This article was originally published in The Progreso Weekly on 1/13/10.

The year 2010 began in Mexico with the continuation of the mobilization of Mexican Electricians Union (SME) workers amid a repressive environment. Despite difficulties – such as the lack of a favorable response from the Supreme Court to the appeal against the shutdown of the Central Power and Lighting Company (CLyFC) and repression and provocation from the government – the SME continues to fight.

Reacting to the attack three months ago that eliminated 44,000 jobs, the SME begins the year issuing an account of the bad state the country is in. It is titled, “Calderón’s Three Years: A Nightmare for the People of Mexico.”

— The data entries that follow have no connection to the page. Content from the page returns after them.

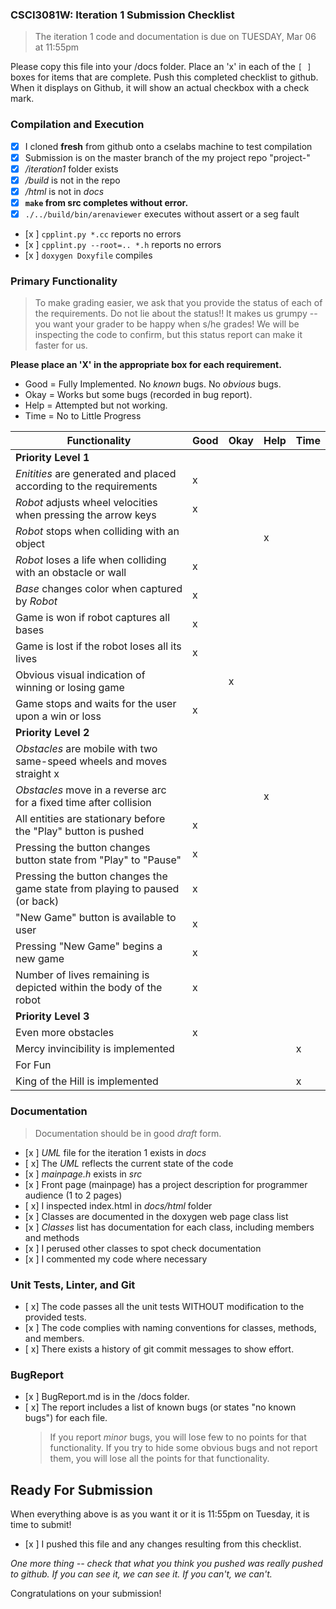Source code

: ### CSCI3081W: Iteration 1 Submission Checklist

> The iteration 1 code and documentation is due on TUESDAY, Mar 06 at 11:55pm

Please copy this file into your /docs folder. Place an 'x' in each of the `[ ]` boxes for items that are complete. Push this completed checklist to github. When it displays on Github, it will show an actual checkbox with a check mark.

### Compilation and Execution

- [x] I cloned **fresh** from github onto a cselabs machine to test compilation
- [x] Submission is on the master branch of the my project repo "project-<username>"
- [x] _/iteration1_ folder exists
- [x] _/build_ is not in the repo
- [x] _/html_ is not in _docs_
- [x] **__`make` from src completes without error.__**
- [x] `./../build/bin/arenaviewer` executes without assert or a seg fault
- [x ] `cpplint.py *.cc` reports no errors
- [x ] `cpplint.py --root=.. *.h` reports no errors
- [x ] `doxygen Doxyfile` compiles

### Primary Functionality

> To make grading easier, we ask that you provide the status of each of the requirements. Do not lie about the status!! It makes us grumpy -- you want your grader to be happy when s/he grades! We will be inspecting the code to confirm,
but this status report can make it faster for us.

**__Please place an 'X' in the appropriate box for each requirement.__**
- Good = Fully Implemented. No _known_ bugs. No _obvious_ bugs.
- Okay = Works but some bugs (recorded in bug report).
- Help = Attempted but not working.
- Time = No to Little Progress

| Functionality | Good | Okay | Help | Time |
| -------- | -------- | -------- | -------- | --------- |
| **__Priority Level 1__** |
| _Enitities_ are generated and placed according to the requirements | x |  |  |  |
| _Robot_ adjusts wheel velocities when pressing the arrow keys | x |  |  |  |
| _Robot_ stops when colliding with an object |  |  |x  |  |
| _Robot_ loses a life when colliding with an obstacle or wall |x  |  |  |  |
| _Base_ changes color when captured by _Robot_ | x |  |  |  |
| Game is won if robot captures all bases | x |  |  |  |
| Game is lost if the robot loses all its lives | x |  |  |  |
| Obvious visual indication of winning or losing game |  | x |  |  |
| Game stops and waits for the user upon a win or loss |x  |  |  |   |
| **__Priority Level 2__** |
| _Obstacles_ are mobile with two same-speed wheels and moves straight x|  |  |  |   |
| _Obstacles_ move in a reverse arc for a fixed time after collision |  |  |x  |   |
| All entities are stationary before the "Play" button is pushed | x |  |  |   |
| Pressing the button changes button state from "Play" to "Pause" |x  |  |  |   |
| Pressing the button changes the game state from playing to paused (or back) | x |  |  |  |
| "New Game" button is available to user | x |  |  |  |
| Pressing "New Game" begins a new game |  x|  |  |  |
| Number of lives remaining is depicted within the body of the robot | x |  |  |   |
| **__Priority Level 3__** |
| Even more obstacles | x |  |  |   |
| Mercy invincibility is implemented |  |  |  | x  |
| For Fun |
| King of the Hill is implemented |  |  |  | x  |

### Documentation
> Documentation should be in good _draft_ form.

- [x ] _UML_ file for the iteration 1 exists in _docs_
- [ x] The _UML_ reflects the current state of the code
- [x ] _mainpage.h_ exists in _src_
- [x ] Front page (mainpage) has a project description for programmer audience (1 to 2 pages)
- [ x] I inspected index.html in _docs/html_ folder
- [x ] Classes are documented in the doxygen web page class list
- [x ] _Classes_ list has documentation for each class, including members and methods
- [x ] I perused other classes to spot check documentation
- [x ] I commented my code where necessary

### Unit Tests, Linter, and Git
- [ x] The code passes all the unit tests WITHOUT modification to the provided tests.
- [x ] The code complies with naming conventions for classes, methods, and members.
- [ x] There exists a history of git commit messages to show effort.

### BugReport
- [x ] BugReport.md is in the /docs folder.
- [ x] The report includes a list of known bugs (or states "no known bugs") for each file.
  > If you report _minor_ bugs, you will lose few to no points for that functionality.
  > If you try to hide some obvious bugs and not report them, you will lose all the points for that functionality.

## Ready For Submission

When everything above is as you want it or it is 11:55pm on Tuesday, it is time to submit!

- [x ] I pushed this file and any changes resulting from this checklist.

_One more thing -- check that what you think you pushed was really pushed to github. If you can see it, we can see it. If you can't, we can't._

Congratulations on your submission!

Foisted upon us through electoral fraud, and three years into his misgovernment, Felipe Calderón is an interminable nightmare for the people of Mexico: public insecurity, crime and drug trafficking, crisis in public finances, damaged sovereignty, systemic violation of human rights, social and economic backwardness, unemployment, etc. Far from being solved, these problems have exacerbated and led to levels of misery and poverty never before seen in Mexico’s contemporary history.

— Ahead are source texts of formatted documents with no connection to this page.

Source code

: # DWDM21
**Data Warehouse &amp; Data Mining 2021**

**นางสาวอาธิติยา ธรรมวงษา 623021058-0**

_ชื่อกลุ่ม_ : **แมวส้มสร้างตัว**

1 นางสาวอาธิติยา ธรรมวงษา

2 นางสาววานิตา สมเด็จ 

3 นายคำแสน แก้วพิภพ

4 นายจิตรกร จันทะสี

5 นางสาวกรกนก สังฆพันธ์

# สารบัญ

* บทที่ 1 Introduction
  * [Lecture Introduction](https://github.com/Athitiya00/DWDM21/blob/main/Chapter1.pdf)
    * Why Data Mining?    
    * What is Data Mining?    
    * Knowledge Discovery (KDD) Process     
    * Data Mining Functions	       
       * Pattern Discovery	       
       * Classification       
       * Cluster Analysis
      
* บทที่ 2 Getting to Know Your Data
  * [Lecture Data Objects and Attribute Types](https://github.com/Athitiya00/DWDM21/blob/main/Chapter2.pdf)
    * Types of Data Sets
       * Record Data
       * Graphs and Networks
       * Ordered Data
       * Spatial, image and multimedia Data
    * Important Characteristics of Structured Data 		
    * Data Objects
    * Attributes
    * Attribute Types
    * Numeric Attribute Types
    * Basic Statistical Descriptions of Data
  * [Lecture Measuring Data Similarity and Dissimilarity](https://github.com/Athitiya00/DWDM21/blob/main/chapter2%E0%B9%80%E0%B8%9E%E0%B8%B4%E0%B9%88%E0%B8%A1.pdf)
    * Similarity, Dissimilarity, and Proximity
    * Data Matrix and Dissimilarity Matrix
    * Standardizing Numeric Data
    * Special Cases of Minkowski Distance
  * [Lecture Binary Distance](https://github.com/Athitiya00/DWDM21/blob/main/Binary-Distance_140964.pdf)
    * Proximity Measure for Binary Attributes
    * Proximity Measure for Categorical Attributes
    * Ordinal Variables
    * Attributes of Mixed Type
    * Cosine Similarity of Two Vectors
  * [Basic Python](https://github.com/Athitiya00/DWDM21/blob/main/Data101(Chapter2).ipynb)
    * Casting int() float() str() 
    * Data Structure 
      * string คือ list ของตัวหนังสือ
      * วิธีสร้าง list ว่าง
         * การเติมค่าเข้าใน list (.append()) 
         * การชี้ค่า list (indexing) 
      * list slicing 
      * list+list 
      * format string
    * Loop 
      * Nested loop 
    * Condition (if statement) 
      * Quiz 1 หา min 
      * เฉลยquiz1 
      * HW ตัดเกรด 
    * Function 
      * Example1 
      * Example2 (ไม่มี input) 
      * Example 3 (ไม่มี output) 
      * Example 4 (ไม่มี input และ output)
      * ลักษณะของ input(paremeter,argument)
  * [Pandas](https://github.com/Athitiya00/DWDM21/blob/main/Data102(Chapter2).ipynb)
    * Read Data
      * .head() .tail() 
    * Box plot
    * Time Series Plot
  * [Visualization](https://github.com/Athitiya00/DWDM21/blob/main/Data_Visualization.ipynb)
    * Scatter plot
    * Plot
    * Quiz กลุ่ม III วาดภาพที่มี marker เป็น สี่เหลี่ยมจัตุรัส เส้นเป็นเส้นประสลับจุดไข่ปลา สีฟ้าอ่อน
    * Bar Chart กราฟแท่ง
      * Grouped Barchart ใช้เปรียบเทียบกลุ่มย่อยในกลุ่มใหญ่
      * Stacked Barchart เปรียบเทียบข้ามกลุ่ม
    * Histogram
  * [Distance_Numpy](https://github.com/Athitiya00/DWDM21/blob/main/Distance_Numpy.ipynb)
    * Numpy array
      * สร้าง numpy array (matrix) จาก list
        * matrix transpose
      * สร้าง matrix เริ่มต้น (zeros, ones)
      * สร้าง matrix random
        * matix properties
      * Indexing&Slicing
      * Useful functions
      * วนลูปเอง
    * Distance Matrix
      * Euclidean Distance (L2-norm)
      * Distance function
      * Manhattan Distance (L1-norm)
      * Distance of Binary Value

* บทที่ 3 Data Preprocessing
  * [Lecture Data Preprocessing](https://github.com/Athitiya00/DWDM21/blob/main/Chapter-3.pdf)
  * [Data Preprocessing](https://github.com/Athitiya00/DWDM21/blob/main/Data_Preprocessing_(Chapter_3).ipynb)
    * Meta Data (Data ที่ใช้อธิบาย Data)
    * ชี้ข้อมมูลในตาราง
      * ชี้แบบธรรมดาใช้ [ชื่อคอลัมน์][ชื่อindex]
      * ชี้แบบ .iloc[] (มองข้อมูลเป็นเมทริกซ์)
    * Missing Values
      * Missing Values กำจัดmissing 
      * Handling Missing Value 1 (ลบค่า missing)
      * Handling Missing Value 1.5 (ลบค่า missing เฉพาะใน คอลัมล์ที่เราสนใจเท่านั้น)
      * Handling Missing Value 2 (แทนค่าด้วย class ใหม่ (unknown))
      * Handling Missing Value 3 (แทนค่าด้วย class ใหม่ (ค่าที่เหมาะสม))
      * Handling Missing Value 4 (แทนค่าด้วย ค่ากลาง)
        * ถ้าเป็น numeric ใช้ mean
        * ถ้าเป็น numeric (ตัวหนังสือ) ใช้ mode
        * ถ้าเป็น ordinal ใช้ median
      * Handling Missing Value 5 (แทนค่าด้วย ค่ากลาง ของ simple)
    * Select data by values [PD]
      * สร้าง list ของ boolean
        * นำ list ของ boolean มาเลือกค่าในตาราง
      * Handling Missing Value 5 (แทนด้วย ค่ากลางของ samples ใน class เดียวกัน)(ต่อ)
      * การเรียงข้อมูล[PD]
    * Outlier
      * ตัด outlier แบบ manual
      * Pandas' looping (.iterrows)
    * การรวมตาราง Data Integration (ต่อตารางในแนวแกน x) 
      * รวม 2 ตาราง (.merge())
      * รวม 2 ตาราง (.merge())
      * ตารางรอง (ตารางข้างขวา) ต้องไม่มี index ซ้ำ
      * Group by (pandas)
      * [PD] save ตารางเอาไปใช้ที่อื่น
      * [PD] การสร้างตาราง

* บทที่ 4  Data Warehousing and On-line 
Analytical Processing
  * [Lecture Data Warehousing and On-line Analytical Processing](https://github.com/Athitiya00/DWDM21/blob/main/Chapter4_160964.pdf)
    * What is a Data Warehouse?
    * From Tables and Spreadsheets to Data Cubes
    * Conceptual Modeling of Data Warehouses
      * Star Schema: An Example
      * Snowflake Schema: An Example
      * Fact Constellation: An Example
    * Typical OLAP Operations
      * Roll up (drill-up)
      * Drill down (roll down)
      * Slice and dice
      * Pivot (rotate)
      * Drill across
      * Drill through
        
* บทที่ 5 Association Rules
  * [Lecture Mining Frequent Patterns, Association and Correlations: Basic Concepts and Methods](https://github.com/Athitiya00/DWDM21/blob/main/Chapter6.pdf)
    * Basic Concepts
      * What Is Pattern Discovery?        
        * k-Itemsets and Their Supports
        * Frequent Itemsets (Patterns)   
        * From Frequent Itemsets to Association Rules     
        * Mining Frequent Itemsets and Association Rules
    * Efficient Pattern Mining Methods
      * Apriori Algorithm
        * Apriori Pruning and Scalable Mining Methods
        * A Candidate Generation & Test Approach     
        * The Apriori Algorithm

In effect, although Felipe Calderón promised to be the “president of employment,” he contributes – with economic and fiscal policies imposed by the centers of world power – to sink the working class. According to official statistics, in the past year more than one million Mexicans have lost their jobs. In addition, tens of thousands of micro, small and mid-size enterprises have gone bankrupt in the past year, sending millions of people to find informal jobs.

Although the worldwide financial crisis has impacted Mexico worse than any other country, the government maintains the course it has kept for 30 years, sacrificing the countryside and the national industries and maintaining the country entirely dependent on the U.S. economy, all of which benefits only a very small minority. As Jeff Faux writes, “the attack on the electrical workers is part of a systematic and unscrupulous campaign by the Mexican plutocracy to destroy any effort to establish independent labor unions that can represent the employees, for the sake of the employers’ interests.”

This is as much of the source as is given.